SOC Engineer Tier 1

Job Title: SOC Engineer, Tier 1

Location: Pakistan Remote

Position Overview:

As a SOC Engineer, Tier 1, you will be responsible for design, build, and optimize the overall architecture of the Security Operations Center (SOC) to ensure effective monitoring, detection, and response capabilities, as well as tuning security use cases and creating dashboards for monitoring and reporting. You will be responsible for developing strategies, frameworks, and security use cases, as well as aligning the SOC infrastructure with business needs and compliance requirements. responsible for monitoring, detecting, and responding to cybersecurity threats and incidents.
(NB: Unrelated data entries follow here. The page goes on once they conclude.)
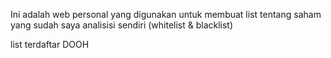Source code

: Ini adalah web personal yang digunakan untuk membuat list tentang saham yang sudah saya analisisi sendiri (whitelist & blacklist)

list terdaftar
DOOH
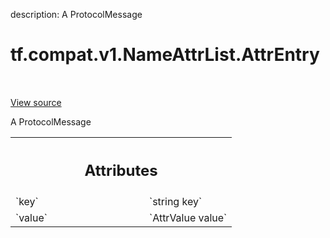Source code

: description: A ProtocolMessage

<div itemscope itemtype="http://developers.google.com/ReferenceObject">
<meta itemprop="name" content="tf.compat.v1.NameAttrList.AttrEntry" />
<meta itemprop="path" content="Stable" />
</div>

# tf.compat.v1.NameAttrList.AttrEntry

<!-- Insert buttons and diff -->

<table class="tfo-notebook-buttons tfo-api nocontent" align="left">

</table>

<a target="_blank" class="external" href="/code/stable/tensorflow/core/framework/attr_value.proto">View source</a>



A ProtocolMessage

<!-- Placeholder for "Used in" -->




<!-- Tabular view -->
 <table class="responsive fixed orange">
<colgroup><col width="214px"><col></colgroup>
<tr><th colspan="2"><h2 class="add-link">Attributes</h2></th></tr>

<tr>
<td>
`key`<a id="key"></a>
</td>
<td>
`string key`
</td>
</tr><tr>
<td>
`value`<a id="value"></a>
</td>
<td>
`AttrValue value`
</td>
</tr>
</table>



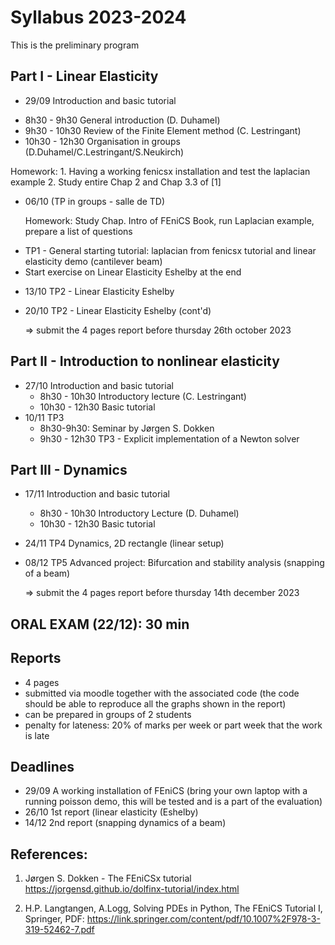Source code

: # Syllabus 2023-2024

This is the preliminary program

## Part I - Linear Elasticity
 * 29/09 Introduction and basic tutorial
  
  - 8h30 - 9h30 General introduction (D. Duhamel)
  - 9h30 - 10h30 Review of the Finite Element method (C. Lestringant)
  - 10h30 - 12h30 Organisation in groups (D.Duhamel/C.Lestringant/S.Neukirch)
  
  Homework:
    1. Having a working fenicsx installation and test the laplacian example
    2. Study entire Chap 2 and Chap 3.3 of [1]    

 * 06/10 (TP in groups - salle de TD) 
    
    Homework: Study Chap. Intro of FEniCS Book, run Laplacian example, prepare a list of questions
    
  - TP1 - General starting tutorial: laplacian from fenicsx tutorial and linear elasticity demo (cantilever beam)
  - Start exercise on Linear Elasticity Eshelby at the end

  * 13/10 TP2 - Linear Elasticity Eshelby
  * 20/10 TP2 - Linear Elasticity Eshelby (cont'd)

    => submit the 4 pages report before thursday 26th october 2023

## Part II - Introduction to nonlinear elasticity
  * 27/10 Introduction and basic tutorial 
    - 8h30 - 10h30 Introductory lecture (C. Lestringant) 
    - 10h30 - 12h30 Basic tutorial
  * 10/11 TP3
    - 8h30-9h30: Seminar by Jørgen S. Dokken
    - 9h30 - 12h30 TP3 - Explicit implementation of a Newton solver

## Part III - Dynamics
  * 17/11 Introduction and basic tutorial
    - 8h30 - 10h30 Introductory Lecture (D. Duhamel)
    - 10h30 - 12h30 Basic tutorial
  * 24/11 TP4 Dynamics, 2D rectangle (linear setup)
  * 08/12 TP5 Advanced project: Bifurcation and stability analysis (snapping of a beam)
    
    => submit the 4 pages report before thursday 14th december 2023

## ORAL EXAM (22/12): 30 min

## Reports
* 4 pages
* submitted via moodle together with the associated code (the code should be able to reproduce all the graphs shown in the report)
* can be prepared in groups of 2 students
* penalty for lateness: 20% of marks per week or part week that the work is late

## Deadlines
* 29/09  A working installation of FEniCS (bring your own laptop with a running poisson demo, this will be tested and is a part of the evaluation)
* 26/10  1st report (linear elasticity (Eshelby)
* 14/12  2nd report (snapping dynamics of a beam)


## References:
1. Jørgen S. Dokken - The FEniCSx tutorial
https://jorgensd.github.io/dolfinx-tutorial/index.html

2. H.P. Langtangen, A.Logg, Solving PDEs in Python, The FEniCS Tutorial I, Springer, PDF: https://link.springer.com/content/pdf/10.1007%2F978-3-319-52462-7.pdf

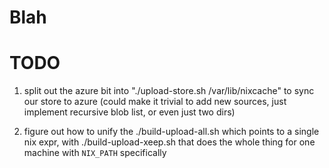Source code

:# Blah

# TODO

1. split out the azure bit into "./upload-store.sh /var/lib/nixcache" to sync our store to azure
   (could make it trivial to add new sources, just implement recursive blob list, or even just two dirs)

2. figure out how to unify the ./build-upload-all.sh which points to a single nix expr, with
   ./build-upload-xeep.sh that does the whole thing for one machine with `NIX_PATH` specifically


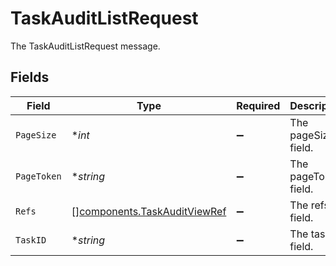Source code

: # TaskAuditListRequest

The TaskAuditListRequest message.


## Fields

| Field                                                                        | Type                                                                         | Required                                                                     | Description                                                                  |
| ---------------------------------------------------------------------------- | ---------------------------------------------------------------------------- | ---------------------------------------------------------------------------- | ---------------------------------------------------------------------------- |
| `PageSize`                                                                   | **int*                                                                       | :heavy_minus_sign:                                                           | The pageSize field.                                                          |
| `PageToken`                                                                  | **string*                                                                    | :heavy_minus_sign:                                                           | The pageToken field.                                                         |
| `Refs`                                                                       | [][components.TaskAuditViewRef](../../models/components/taskauditviewref.md) | :heavy_minus_sign:                                                           | The refs field.                                                              |
| `TaskID`                                                                     | **string*                                                                    | :heavy_minus_sign:                                                           | The taskId field.                                                            |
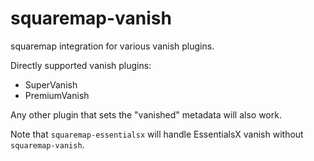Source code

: # squaremap-vanish

squaremap integration for various vanish plugins.

Directly supported vanish plugins:
- SuperVanish
- PremiumVanish

Any other plugin that sets the "vanished" metadata will also work.

Note that `squaremap-essentialsx` will handle EssentialsX vanish without `squaremap-vanish`.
You will work within the Security Operations Center (SOC) and collaborate with other team members to protect critical systems and data.

Key Responsibilities:

• Incident Monitoring & Detection (24x7)
• Incident Response
• SOC Architecture Design & Optimization
• Use Case Development & Tuning
• Playbook & Runbook Development
• Threat Intelligence & Vulnerability Management
• Dashboards & Reporting
• Collaboration: Work with internal and external stakeholders for incident escalation, resolution, and communication.

Technical Skills & Tools:

• Hands on experience with SIEM platforms (e.g., Splunk, IBM QRadar or similar)
• Hands on experience of network security monitoring tools and intrusion detection systems (IDS/IPS).
• Deep understanding of network protocols, IDS/IPS systems, logs, and packet analysis.
• Cisco XDR, CrowdStrike, Microsoft Defender, Expel and ServiceNow.
• Hands on experience in security analysis and malware analysis.
• Hands on experience with CISCO Secure Endpoint, Secure Cloud Analytics, Cisco CSW.
• Hands on experience with scripting for automation (Python, PowerShell, etc.)

Preferred Experience:
Candidates with experience in the following technologies and platforms will be preferred:

• CISCO CSW
• CISCO XDR
• CISCO Secure Endpoint
• CrowdStrike
• ServiceNow
• Microsoft Defender
• CISCO Secure Cloud Analytics
• Expel
• Tenable Vulnerability Manager

Required Certifications:

Preferred Certifications (not mandatory but advantageous):

• CISA (Certified Information Security Auditor)
• GCIH (GIAC Certified Incident Handler)
• eCIR (Certified Incident Responder)
• eCTHPv2 (Certified Threat Hunting Professional)
• OSDA (Offensive Security Defense Analyst)

ATSG is an equal opportunity employer.